=== Data shown ===

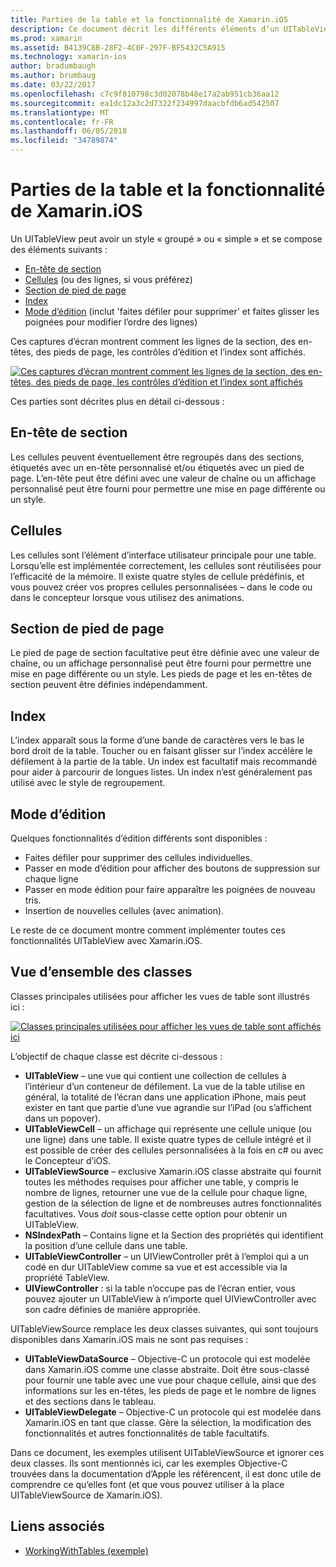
 ```yaml
---
title: Parties de la table et la fonctionnalité de Xamarin.iOS
description: Ce document décrit les différents éléments d’un UITableView dans iOS. Elle décrit les en-têtes de section, des cellules, pieds de page de section, les index et le mode d’édition.
ms.prod: xamarin
ms.assetid: B4139C8B-28F2-4C0F-297F-BF5432C5A915
ms.technology: xamarin-ios
author: bradumbaugh
ms.author: brumbaug
ms.date: 03/22/2017
ms.openlocfilehash: c7c9f810798c3d02078b48e17a2ab951cb36aa12
ms.sourcegitcommit: ea1dc12a3c2d7322f234997daacbfdb6ad542507
ms.translationtype: MT
ms.contentlocale: fr-FR
ms.lasthandoff: 06/05/2018
ms.locfileid: "34789874"
---
```

# <a name="table-parts-and-functionality-in-xamarinios"></a>Parties de la table et la fonctionnalité de Xamarin.iOS

Un UITableView peut avoir un style « groupé » ou « simple » et se compose des éléments suivants :

-  [En-tête de section](#Section_Header)
-  [Cellules](#Cells) (ou des lignes, si vous préférez)
-  [Section de pied de page](#Section_Footer)
-  [Index](#Index)
-  [Mode d’édition](#Edit_Features) (inclut 'faites défiler pour supprimer' et faites glisser les poignées pour modifier l’ordre des lignes) 

Ces captures d’écran montrent comment les lignes de la section, des en-têtes, des pieds de page, les contrôles d’édition et l’index sont affichés.

 [![](table-parts-and-functionality-images/image1a.png "Ces captures d’écran montrent comment les lignes de la section, des en-têtes, des pieds de page, les contrôles d’édition et l’index sont affichés")](table-parts-and-functionality-images/image1a.png#lightbox)

Ces parties sont décrites plus en détail ci-dessous :

<a name="Section_Header" />

## <a name="section-header"></a>En-tête de section

Les cellules peuvent éventuellement être regroupés dans des sections, étiquetés avec un en-tête personnalisé et/ou étiquetés avec un pied de page. L’en-tête peut être défini avec une valeur de chaîne ou un affichage personnalisé peut être fourni pour permettre une mise en page différente ou un style.

<a name="Cells" />

## <a name="cells"></a>Cellules

Les cellules sont l’élément d’interface utilisateur principale pour une table. Lorsqu’elle est implémentée correctement, les cellules sont réutilisées pour l’efficacité de la mémoire. Il existe quatre styles de cellule prédéfinis, et vous pouvez créer vos propres cellules personnalisées – dans le code ou dans le concepteur lorsque vous utilisez des animations.

<a name="Section_Footer"/>

## <a name="section-footer"></a>Section de pied de page

Le pied de page de section facultative peut être définie avec une valeur de chaîne, ou un affichage personnalisé peut être fourni pour permettre une mise en page différente ou un style. Les pieds de page et les en-têtes de section peuvent être définies indépendamment.

<a name="Index" />

## <a name="index"></a>Index

L’index apparaît sous la forme d’une bande de caractères vers le bas le bord droit de la table.
Toucher ou en faisant glisser sur l’index accélère le défilement à la partie de la table. Un index est facultatif mais recommandé pour aider à parcourir de longues listes. Un index n’est généralement pas utilisé avec le style de regroupement.

<a name="Edit_Features" />

## <a name="editing-mode"></a>Mode d’édition

Quelques fonctionnalités d’édition différents sont disponibles :

- Faites défiler pour supprimer des cellules individuelles.
- Passer en mode d’édition pour afficher des boutons de suppression sur chaque ligne 
- Passer en mode édition pour faire apparaître les poignées de nouveau tris. 
- Insertion de nouvelles cellules (avec animation).

Le reste de ce document montre comment implémenter toutes ces fonctionnalités UITableView avec Xamarin.iOS.


## <a name="classes-overview"></a>Vue d’ensemble des classes

Classes principales utilisées pour afficher les vues de table sont illustrés ici :

[![](table-parts-and-functionality-images/classdiagram.png "Classes principales utilisées pour afficher les vues de table sont affichés ici")](table-parts-and-functionality-images/classdiagram.png#lightbox)

L’objectif de chaque classe est décrite ci-dessous :

- **UITableView** – une vue qui contient une collection de cellules à l’intérieur d’un conteneur de défilement. La vue de la table utilise en général, la totalité de l’écran dans une application iPhone, mais peut exister en tant que partie d’une vue agrandie sur l’iPad (ou s’affichent dans un popover). 
- **UITableViewCell** – un affichage qui représente une cellule unique (ou une ligne) dans une table. Il existe quatre types de cellule intégré et il est possible de créer des cellules personnalisées à la fois en c# ou avec le Concepteur d’iOS. 
- **UITableViewSource** – exclusive Xamarin.iOS classe abstraite qui fournit toutes les méthodes requises pour afficher une table, y compris le nombre de lignes, retourner une vue de la cellule pour chaque ligne, gestion de la sélection de ligne et de nombreuses autres fonctionnalités facultatives. Vous *doit* sous-classe cette option pour obtenir un UITableView. 
- **NSIndexPath** – Contains ligne et la Section des propriétés qui identifient la position d’une cellule dans une table. 
- **UITableViewController** – un UIViewController prêt à l’emploi qui a un codé en dur UITableView comme sa vue et est accessible via la propriété TableView. 
- **UIViewController** : si la table n’occupe pas de l’écran entier, vous pouvez ajouter un UITableView à n’importe quel UIViewController avec son cadre définies de manière appropriée. 

UITableViewSource remplace les deux classes suivantes, qui sont toujours disponibles dans Xamarin.iOS mais ne sont pas requises :

- **UITableViewDataSource** – Objective-C un protocole qui est modelée dans Xamarin.iOS comme une classe abstraite. Doit être sous-classé pour fournir une table avec une vue pour chaque cellule, ainsi que des informations sur les en-têtes, les pieds de page et le nombre de lignes et des sections dans le tableau. 
- **UITableViewDelegate** – Objective-C un protocole qui est modelée dans Xamarin.iOS en tant que classe. Gère la sélection, la modification des fonctionnalités et autres fonctionnalités de table facultatifs. 

Dans ce document, les exemples utilisent UITableViewSource et ignorer ces deux classes. Ils sont mentionnés ici, car les exemples Objective-C trouvées dans la documentation d’Apple les référencent, il est donc utile de comprendre ce qu’elles font (et que vous pouvez utiliser à la place UITableViewSource de Xamarin.iOS).

## <a name="related-links"></a>Liens associés

- [WorkingWithTables (exemple)](https://developer.xamarin.com/samples/monotouch/WorkingWithTables)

=== Task ===
When a line in the data contains "éléments", return it as written.

=== Solution to this task ===
description: Ce document décrit les différents éléments d’un UITableView dans iOS. Elle décrit les en-têtes de section, des cellules, pieds de page de section, les index et le mode d’édition.
Un UITableView peut avoir un style « groupé » ou « simple » et se compose des éléments suivants :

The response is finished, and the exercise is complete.